**ABOUT THIS EXERCISE**: Copy, from the entries below, each line where the word "который" can be found.

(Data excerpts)
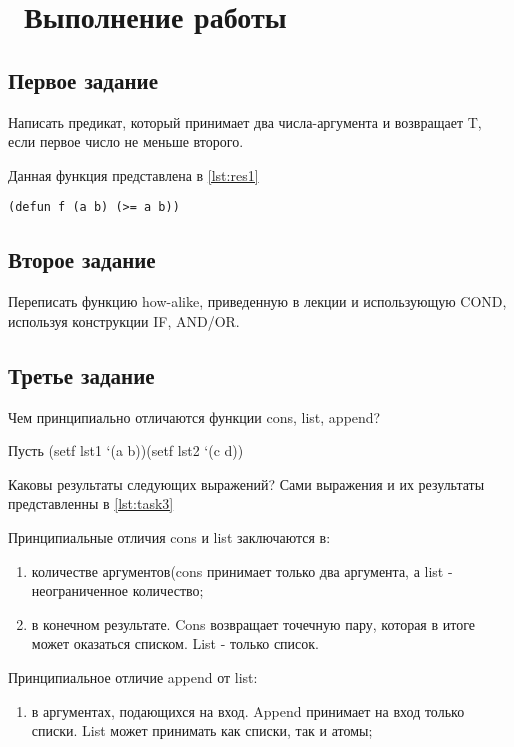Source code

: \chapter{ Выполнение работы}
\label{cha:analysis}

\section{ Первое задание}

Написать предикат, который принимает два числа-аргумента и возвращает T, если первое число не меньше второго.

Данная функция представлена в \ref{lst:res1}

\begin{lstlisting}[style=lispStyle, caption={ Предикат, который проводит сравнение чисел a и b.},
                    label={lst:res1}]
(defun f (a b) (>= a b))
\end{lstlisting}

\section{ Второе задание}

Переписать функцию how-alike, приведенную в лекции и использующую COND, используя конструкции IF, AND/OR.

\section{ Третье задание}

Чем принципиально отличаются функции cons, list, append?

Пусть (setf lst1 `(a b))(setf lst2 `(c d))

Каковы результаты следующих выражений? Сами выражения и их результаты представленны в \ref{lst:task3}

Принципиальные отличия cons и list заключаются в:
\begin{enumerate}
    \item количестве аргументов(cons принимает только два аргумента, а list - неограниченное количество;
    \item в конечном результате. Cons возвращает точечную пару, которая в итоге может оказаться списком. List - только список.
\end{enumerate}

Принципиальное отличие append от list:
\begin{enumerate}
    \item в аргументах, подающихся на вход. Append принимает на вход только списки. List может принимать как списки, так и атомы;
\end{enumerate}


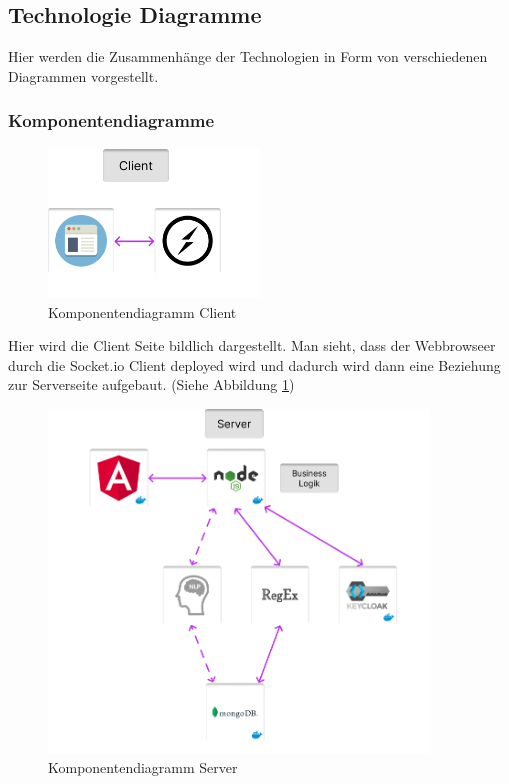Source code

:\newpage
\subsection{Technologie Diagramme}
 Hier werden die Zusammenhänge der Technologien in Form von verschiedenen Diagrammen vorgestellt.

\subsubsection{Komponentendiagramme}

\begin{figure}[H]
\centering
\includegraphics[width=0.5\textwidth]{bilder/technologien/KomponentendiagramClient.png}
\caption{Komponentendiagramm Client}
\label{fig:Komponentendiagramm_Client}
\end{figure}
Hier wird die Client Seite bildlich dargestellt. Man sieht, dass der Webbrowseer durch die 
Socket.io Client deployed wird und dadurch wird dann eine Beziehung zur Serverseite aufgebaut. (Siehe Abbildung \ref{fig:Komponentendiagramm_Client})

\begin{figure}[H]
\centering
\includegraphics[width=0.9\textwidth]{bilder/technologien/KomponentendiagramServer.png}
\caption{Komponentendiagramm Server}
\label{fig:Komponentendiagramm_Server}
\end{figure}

--

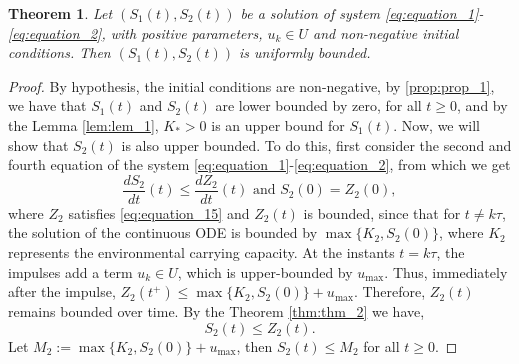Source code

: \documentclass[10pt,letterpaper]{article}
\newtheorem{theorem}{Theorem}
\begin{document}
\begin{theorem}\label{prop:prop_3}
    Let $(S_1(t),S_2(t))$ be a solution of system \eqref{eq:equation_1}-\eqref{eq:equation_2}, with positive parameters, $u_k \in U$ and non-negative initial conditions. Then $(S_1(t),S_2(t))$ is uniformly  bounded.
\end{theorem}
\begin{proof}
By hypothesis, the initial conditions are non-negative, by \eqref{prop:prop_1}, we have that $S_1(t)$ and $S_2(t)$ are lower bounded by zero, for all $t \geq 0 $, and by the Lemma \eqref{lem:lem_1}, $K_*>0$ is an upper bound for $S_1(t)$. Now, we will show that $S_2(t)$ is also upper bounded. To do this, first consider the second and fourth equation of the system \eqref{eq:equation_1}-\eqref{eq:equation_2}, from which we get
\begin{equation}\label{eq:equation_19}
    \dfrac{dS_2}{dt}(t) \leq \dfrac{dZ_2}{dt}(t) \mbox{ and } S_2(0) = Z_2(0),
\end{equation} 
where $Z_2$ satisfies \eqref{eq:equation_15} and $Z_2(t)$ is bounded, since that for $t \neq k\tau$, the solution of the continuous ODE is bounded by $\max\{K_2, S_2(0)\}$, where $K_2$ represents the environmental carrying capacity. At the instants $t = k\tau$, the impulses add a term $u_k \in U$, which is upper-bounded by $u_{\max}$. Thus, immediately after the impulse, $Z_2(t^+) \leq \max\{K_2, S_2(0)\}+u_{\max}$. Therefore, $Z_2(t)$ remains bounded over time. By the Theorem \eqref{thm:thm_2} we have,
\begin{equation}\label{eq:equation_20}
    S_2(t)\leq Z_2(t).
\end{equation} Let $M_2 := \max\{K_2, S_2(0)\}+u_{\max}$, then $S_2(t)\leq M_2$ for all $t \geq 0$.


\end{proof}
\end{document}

**TASK SOLUTION**:
Написать предикат, который принимает два числа-аргумента и возвращает T, если первое число не меньше второго.
\begin{lstlisting}[style=lispStyle, caption={ Предикат, который проводит сравнение чисел a и b.},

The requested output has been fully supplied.